--- The data ---
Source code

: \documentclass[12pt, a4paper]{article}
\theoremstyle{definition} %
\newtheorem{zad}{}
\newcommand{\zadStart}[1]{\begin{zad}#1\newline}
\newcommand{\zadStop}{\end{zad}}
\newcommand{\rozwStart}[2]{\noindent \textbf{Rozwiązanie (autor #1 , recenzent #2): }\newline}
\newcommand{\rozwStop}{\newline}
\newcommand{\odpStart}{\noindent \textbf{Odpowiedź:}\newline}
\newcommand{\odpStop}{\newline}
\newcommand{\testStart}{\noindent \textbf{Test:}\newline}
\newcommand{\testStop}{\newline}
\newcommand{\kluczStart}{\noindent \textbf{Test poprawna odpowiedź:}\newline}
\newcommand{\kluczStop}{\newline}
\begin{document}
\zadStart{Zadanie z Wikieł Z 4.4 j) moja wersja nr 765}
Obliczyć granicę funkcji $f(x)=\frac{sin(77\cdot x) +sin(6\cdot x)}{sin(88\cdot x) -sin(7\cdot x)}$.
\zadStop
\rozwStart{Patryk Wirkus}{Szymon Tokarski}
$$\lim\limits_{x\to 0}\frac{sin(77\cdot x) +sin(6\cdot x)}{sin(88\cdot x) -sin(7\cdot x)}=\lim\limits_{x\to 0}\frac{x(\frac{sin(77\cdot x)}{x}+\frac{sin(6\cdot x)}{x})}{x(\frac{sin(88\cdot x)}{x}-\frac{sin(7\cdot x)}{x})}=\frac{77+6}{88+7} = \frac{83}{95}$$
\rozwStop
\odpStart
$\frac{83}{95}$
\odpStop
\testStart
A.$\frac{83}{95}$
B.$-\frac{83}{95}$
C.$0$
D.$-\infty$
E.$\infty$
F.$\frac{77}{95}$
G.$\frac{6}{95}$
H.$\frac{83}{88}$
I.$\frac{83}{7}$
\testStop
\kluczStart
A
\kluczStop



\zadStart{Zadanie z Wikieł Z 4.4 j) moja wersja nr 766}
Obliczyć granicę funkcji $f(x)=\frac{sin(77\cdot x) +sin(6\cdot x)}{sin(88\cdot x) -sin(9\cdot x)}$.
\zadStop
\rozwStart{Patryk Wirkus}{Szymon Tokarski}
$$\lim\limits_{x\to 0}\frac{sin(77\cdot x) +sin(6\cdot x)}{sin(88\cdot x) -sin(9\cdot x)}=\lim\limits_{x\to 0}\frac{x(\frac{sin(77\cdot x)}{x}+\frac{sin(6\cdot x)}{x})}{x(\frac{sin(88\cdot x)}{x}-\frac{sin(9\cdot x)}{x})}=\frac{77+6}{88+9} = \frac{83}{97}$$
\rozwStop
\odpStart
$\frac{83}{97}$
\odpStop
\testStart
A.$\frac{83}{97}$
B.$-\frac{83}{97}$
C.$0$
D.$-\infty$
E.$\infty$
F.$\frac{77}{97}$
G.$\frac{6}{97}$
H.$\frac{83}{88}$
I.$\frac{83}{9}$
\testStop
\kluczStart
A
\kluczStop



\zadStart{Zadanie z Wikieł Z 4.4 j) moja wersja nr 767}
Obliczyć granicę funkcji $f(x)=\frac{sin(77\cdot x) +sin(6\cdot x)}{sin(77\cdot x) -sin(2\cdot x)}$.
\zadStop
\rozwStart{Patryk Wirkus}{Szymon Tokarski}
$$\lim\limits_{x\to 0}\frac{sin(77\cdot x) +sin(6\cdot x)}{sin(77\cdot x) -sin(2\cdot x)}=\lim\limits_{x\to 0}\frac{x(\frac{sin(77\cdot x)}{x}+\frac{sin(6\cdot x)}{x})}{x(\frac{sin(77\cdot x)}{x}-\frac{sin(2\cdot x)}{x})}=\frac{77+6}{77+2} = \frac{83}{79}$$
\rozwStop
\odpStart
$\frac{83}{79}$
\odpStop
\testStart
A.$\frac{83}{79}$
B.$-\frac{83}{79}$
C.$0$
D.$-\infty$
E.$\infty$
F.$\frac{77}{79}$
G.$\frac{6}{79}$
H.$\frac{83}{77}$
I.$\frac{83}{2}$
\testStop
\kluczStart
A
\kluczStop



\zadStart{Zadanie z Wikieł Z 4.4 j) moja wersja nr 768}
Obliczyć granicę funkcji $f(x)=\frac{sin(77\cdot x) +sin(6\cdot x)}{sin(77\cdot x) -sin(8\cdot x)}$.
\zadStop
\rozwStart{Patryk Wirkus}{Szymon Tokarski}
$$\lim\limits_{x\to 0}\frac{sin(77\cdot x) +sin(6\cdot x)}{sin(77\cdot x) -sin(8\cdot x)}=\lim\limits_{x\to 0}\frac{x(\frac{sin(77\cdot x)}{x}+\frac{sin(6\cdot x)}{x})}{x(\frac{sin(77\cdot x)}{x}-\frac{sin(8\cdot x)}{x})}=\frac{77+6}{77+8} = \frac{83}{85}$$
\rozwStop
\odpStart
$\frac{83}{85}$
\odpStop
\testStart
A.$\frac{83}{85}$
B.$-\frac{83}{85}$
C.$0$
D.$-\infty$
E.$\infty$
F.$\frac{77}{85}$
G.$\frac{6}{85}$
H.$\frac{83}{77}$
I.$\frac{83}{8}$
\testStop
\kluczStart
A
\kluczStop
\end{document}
---
--- The data ---
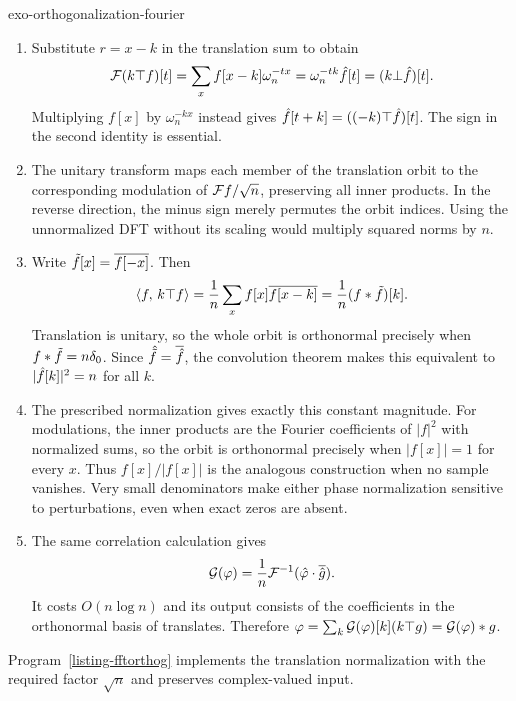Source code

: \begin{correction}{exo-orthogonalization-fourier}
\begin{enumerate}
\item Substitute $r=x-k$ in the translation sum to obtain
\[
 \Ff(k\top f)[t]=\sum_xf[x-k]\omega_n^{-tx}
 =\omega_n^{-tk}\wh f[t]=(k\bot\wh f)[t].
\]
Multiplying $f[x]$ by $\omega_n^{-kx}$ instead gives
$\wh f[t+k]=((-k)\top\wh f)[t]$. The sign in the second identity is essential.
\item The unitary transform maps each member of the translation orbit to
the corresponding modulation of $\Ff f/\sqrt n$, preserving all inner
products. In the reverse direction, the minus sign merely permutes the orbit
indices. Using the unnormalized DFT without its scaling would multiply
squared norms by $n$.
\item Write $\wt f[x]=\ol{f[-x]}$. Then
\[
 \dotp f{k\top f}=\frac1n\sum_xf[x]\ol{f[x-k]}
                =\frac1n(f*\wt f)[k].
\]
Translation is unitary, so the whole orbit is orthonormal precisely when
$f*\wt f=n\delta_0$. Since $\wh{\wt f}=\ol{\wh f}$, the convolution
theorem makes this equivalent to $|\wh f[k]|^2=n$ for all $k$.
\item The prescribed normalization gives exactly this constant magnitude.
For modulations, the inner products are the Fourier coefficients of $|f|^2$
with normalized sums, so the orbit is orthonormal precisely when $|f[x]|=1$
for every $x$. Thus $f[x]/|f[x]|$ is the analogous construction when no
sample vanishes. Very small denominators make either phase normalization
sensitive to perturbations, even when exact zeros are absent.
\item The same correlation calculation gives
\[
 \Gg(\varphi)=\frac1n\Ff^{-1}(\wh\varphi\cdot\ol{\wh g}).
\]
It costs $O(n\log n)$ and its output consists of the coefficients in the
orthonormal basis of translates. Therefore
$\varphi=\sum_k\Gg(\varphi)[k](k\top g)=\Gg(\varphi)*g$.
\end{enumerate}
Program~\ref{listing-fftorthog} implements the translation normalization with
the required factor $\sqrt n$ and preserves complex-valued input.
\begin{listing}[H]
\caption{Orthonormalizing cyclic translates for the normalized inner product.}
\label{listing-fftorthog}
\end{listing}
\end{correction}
---
Activity
In the records above, find each line with the word "normalization" and copy it out.

Problem solution
\item The prescribed normalization gives exactly this constant magnitude.
sample vanishes. Very small denominators make either phase normalization
Program~\ref{listing-fftorthog} implements the translation normalization with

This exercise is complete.